The soffit panel range from 6" to 9" per square foot of ventilated panels. Every 144 square inches is one square foot of ventilation and the ideal scenario would be to have 60 % intake and 40 % exhaust.

Is the blown insulation clogging up the intake perforations?

Usually, a ridge vent with and external wind deflecting baffle is more efficient than a power vent, and as you have already experience, less expensive and continually functioning.

Ed


----------



## theroofinggod

I would also think the gable louvres on the dormers would be more in line w/exhaust than intake,as they are they probably short circuit your venting system as the fan probably pulls air from them instead of from the soffit vents----I agree w/bringing the r-value of your insulation to r-38,then put the ridge vent,the fan should be on a thermostat so it only works on the really hot days


----------



## mdshunk

theroofinggod said:


> ...the fan should be on a thermostat so it only works on the really hot days


What would you consider a "really hot day"?

When I wire these attic fans up, I always struggle with what to set them at. Going from memory, the thermostats have about a 60 to 140 degree range. If I set it at 90, it will pretty much run 24/7 for much of the summer. Is there a rule of thumb on setting these things?


----------



## Tom M

I set them at 100. IF that thing is running 9to9 at 115 you definetly need more air. A ridge vent will complement whatever else you got going on. I dont know about the 60 / 40 thing. I have read all the different ideas methods as well and I believe in the old stack effect of high pressure naturally exhausting.


----------



## dlcj

There 2 sofit vent panels every 4' all the way around house (hip roof).
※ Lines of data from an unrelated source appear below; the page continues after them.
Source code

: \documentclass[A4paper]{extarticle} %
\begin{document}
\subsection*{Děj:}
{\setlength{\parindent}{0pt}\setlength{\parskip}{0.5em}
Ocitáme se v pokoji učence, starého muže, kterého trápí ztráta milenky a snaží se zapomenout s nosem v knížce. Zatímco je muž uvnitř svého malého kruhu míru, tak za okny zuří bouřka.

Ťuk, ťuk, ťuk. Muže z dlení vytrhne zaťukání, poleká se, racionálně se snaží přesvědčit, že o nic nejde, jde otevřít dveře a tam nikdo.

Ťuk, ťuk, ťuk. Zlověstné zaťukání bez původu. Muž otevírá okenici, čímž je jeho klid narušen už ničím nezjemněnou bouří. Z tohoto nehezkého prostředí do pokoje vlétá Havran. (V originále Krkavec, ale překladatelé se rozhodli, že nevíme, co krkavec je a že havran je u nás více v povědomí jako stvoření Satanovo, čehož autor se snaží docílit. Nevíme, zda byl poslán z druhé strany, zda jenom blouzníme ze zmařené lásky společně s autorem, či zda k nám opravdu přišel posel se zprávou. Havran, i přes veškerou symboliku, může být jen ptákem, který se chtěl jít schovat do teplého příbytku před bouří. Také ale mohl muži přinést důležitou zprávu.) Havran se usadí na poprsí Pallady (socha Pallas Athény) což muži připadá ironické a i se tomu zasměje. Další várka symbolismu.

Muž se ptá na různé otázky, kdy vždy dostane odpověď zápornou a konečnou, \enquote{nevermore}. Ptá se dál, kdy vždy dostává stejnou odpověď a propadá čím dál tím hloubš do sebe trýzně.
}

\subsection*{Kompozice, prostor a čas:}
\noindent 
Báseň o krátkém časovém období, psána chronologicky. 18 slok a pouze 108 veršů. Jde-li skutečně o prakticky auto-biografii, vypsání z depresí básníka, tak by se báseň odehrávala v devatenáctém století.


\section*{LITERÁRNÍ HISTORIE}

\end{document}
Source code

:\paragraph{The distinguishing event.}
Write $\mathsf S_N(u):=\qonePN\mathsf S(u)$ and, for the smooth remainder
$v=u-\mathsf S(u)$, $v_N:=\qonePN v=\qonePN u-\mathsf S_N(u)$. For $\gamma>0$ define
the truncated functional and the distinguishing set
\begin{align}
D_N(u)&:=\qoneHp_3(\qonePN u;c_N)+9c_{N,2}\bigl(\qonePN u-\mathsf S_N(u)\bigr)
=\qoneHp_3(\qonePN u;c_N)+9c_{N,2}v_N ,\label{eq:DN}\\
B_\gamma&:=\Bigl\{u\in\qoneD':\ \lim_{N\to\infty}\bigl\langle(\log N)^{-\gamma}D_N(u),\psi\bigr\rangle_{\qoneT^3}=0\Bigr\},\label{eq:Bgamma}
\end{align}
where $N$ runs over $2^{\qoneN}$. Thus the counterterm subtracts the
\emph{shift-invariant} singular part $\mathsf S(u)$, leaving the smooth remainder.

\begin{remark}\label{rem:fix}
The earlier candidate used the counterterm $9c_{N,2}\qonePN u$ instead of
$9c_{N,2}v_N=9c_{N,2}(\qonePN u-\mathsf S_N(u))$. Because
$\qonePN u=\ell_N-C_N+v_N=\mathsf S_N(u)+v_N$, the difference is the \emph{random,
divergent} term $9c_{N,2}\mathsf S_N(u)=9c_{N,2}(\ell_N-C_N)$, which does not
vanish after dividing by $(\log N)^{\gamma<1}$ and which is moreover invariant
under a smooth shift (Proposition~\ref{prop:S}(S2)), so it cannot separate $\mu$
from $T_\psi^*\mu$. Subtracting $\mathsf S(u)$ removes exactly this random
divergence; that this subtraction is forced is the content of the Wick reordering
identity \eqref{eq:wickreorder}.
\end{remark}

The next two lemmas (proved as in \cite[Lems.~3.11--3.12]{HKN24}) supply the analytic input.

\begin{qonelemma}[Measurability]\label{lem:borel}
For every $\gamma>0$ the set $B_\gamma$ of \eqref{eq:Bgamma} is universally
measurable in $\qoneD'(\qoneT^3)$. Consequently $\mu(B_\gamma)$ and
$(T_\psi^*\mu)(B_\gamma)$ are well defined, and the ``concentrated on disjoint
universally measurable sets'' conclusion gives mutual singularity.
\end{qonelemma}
The dormor vents are only about half way up between the ceiling and peak of roof. The 300sq ft of carport and pourch have a fully vented vinyl sofit but you can only see the holes from inside out, ive never seen this before now, i like it. So i do believe there is enough intake with all this combined.The rafters are sitting on top of a plate on top of the ceiling joist giving me about 12" between top wall plate and roof decking, plenty of room there too. I believe i will ad more insulation and the ridge vent and remove the fan. I am working on closing in an 14x18 section of the attic for storage. I built the floor up with 2x6s so i still have r30 and i am lining the walls and roof with r4 3/4" foam board.The wife wants the room sealed from bugs and dust and this was the easyest way. Sense this room will be sealed from the rest of the attic and will not have hvac, Im thinking of using that attic fan set on about 100 to ventalate this room into the rest of attic with a few intake vents of course. Does that sound like it could work. Thanks for your imput.


----------



## Grumpy

I find 85 to be as low as you'd want them set. I think I once read 90 is average setting. If you are replacing the motor, that means it doesn't have good intake. It's struggling to pull air that doesn't exist. 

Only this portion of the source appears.